[DATASET CONTENT — start]
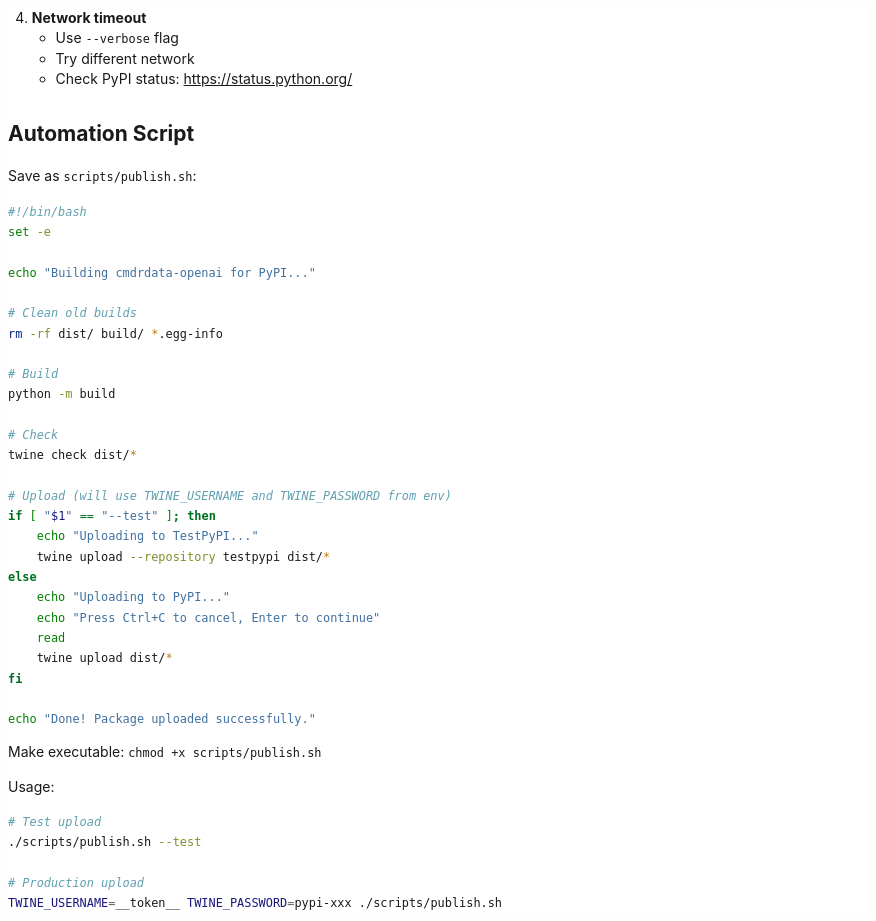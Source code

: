 4. **Network timeout**
   - Use `--verbose` flag
   - Try different network
   - Check PyPI status: https://status.python.org/

## Automation Script

Save as `scripts/publish.sh`:

```bash
#!/bin/bash
set -e

echo "Building cmdrdata-openai for PyPI..."

# Clean old builds
rm -rf dist/ build/ *.egg-info

# Build
python -m build

# Check
twine check dist/*

# Upload (will use TWINE_USERNAME and TWINE_PASSWORD from env)
if [ "$1" == "--test" ]; then
    echo "Uploading to TestPyPI..."
    twine upload --repository testpypi dist/*
else
    echo "Uploading to PyPI..."
    echo "Press Ctrl+C to cancel, Enter to continue"
    read
    twine upload dist/*
fi

echo "Done! Package uploaded successfully."
```

Make executable: `chmod +x scripts/publish.sh`

Usage:
```bash
# Test upload
./scripts/publish.sh --test

# Production upload
TWINE_USERNAME=__token__ TWINE_PASSWORD=pypi-xxx ./scripts/publish.sh
```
[DATASET CONTENT — finish]
Set down exactly the lines beginning at the one that holds "## Automation Script" and ending with the last line of the data.

## Automation Script

Save as `scripts/publish.sh`:

```bash
#!/bin/bash
set -e

echo "Building cmdrdata-openai for PyPI..."

# Clean old builds
rm -rf dist/ build/ *.egg-info

# Build
python -m build

# Check
twine check dist/*

# Upload (will use TWINE_USERNAME and TWINE_PASSWORD from env)
if [ "$1" == "--test" ]; then
    echo "Uploading to TestPyPI..."
    twine upload --repository testpypi dist/*
else
    echo "Uploading to PyPI..."
    echo "Press Ctrl+C to cancel, Enter to continue"
    read
    twine upload dist/*
fi

echo "Done! Package uploaded successfully."
```

Make executable: `chmod +x scripts/publish.sh`

Usage:
```bash
# Test upload
./scripts/publish.sh --test

# Production upload
TWINE_USERNAME=__token__ TWINE_PASSWORD=pypi-xxx ./scripts/publish.sh
```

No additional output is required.